El “nosotros” orante responde a ese nivel al que Jesús quiso elevarnos en su
plegaria sacerdotal de la última cena: “que todos sean uno, como tú Padre en mí
y yo en Ti, que todos sean uno como nosotros somos uno”(Jn 17, 21). El
“nosotros” de la comunión orante en Cristo es una participación del “nosotros”
intratrinitario. En la intimidad del corazón, el cristiano vive también ese
“nosotros” en una diversidad de niveles que es asombrosa. Siempre se sabe en
presencia de la Trinidad y no como un extraño sino como un hijo del Padre, hijo
en el Hijo, hermano de Cristo y, en Cristo, hermano de los demás hombres.

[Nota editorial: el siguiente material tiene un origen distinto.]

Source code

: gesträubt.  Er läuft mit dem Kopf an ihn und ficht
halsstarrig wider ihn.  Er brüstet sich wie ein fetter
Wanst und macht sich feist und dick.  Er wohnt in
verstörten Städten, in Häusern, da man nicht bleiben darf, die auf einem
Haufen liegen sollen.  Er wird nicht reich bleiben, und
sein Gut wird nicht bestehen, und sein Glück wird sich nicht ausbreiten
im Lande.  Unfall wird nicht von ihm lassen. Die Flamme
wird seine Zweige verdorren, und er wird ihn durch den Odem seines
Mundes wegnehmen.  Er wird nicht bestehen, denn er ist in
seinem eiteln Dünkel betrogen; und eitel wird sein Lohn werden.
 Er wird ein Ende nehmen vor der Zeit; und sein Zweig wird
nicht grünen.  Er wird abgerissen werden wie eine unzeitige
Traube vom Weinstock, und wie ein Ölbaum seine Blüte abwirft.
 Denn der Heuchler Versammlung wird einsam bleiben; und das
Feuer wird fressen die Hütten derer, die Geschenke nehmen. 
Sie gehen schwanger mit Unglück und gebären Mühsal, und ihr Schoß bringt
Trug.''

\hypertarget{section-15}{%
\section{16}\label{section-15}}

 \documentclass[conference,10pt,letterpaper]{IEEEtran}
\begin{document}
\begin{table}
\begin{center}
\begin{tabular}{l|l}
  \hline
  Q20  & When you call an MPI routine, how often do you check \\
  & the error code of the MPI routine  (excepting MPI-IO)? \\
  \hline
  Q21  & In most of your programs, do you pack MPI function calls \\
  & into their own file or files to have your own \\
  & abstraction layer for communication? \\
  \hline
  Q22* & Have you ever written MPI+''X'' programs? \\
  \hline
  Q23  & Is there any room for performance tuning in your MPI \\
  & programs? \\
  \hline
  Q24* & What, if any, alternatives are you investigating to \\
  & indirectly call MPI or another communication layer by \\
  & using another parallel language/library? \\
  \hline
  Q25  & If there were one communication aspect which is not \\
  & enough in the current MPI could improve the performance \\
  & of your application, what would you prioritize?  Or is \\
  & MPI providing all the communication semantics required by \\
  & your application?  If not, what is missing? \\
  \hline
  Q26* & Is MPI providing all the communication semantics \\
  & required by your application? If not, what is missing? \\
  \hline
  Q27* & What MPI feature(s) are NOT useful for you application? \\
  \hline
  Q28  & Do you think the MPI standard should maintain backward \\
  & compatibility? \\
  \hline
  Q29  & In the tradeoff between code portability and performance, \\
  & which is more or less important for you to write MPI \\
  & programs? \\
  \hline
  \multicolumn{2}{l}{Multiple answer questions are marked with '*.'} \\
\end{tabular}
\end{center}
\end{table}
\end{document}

¿Dónde situar el nosotros de Santa Teresa cuando comenta al Señor algunos
incidentes de su vida cotidiana? Se refiere en uno de esos coloquios íntimos,
narrados por ella misma, a un sacerdote que pretendía ganar para la causa de la
reforma : "qué bueno, Señor, para amigo nuestro". Ella misma se avergüenza
después al recordarlo, como un atrevimiento loco. Ese “nuestro”, posesivo
plural, se refiere sin duda a un “nosotros” formado por Jesús y la Santa; tal
vez, incluya también en ese “nosotros” a la pequeña comunidad de carmelitas
reformadas. En todo caso se trata de un “nosotros” muy restringido y en el cual
está incluido, como causante de esa comunidad, Jesucristo. Ésta es la causa por
la cual se avergüenza ella misma al caer en la cuenta de su gran atrevimiento
cometido.
Desde luego, hay un “nosotros” exclusivamente intradivino, propio de las Divinas
Personas. El Espíritu Santo introduce en ese divino “nosotros” a las almas, una
a una, poniendo en los labios del corazón dos vocativos claros y distintos:
“Abba, Padre” y “Jesús, Señor”. El “nosotros” de la oración profunda, desemboca
en un nosotros más amplio en el que se incluyan otros hermanos. E incluso hay un
“nosotros” que se conjuga entre comunidades cristianas. Por ejemplo, cuando San
Juan dice : "lo que hemos visto y oído os lo anunciamos también a vosotros, para
que también vosotros tengáis comunión con nosotros"(1 Jn 1, 3). Hay innumerables
ejemplos de ese diálogo fraterno de nosotros a vosotros, entre comunidades
cristianas. Casi todo el genero epistolar apostólico y, después el de los Padres
Apostólicos, usa tal relación. En el mismo Evangelio Jesús establece una regla
que no deja de asombrar: "Entonces Juan dijo: Maestro, hemos visto a uno que
expulsaba demonios en tu nombre, y se lo hemos prohibido, porque no viene con
nosotros. Y Jesús le dijo: No se lo prohibáis: pues el que no está contra
vosotros, está con vosotros"(Lc 9, 50). La lectura de la Neovulgata de Mc 9, 40
pone en labios de Jesús esta afirmación: "Quien no está contra nosotros, con
nosotros está". Aquí Jesús se incluye en el “nosotros” de la comunidad
apostólica. Otras frases en el Nuevo Testamento excluyen de modo dramático del
seno del “nosotros” a otras personas o grupos; por ejemplo, dice San Juan:
"Salieron de entre nosotros, pero no eran de los nuestros. Porque si hubieran
sido de los nuestros, habrían permanecido con nosotros. Pero sucedió así para
poner de manifiesto que ninguno de ellos es de los nuestros"(1 Jn 2, 19).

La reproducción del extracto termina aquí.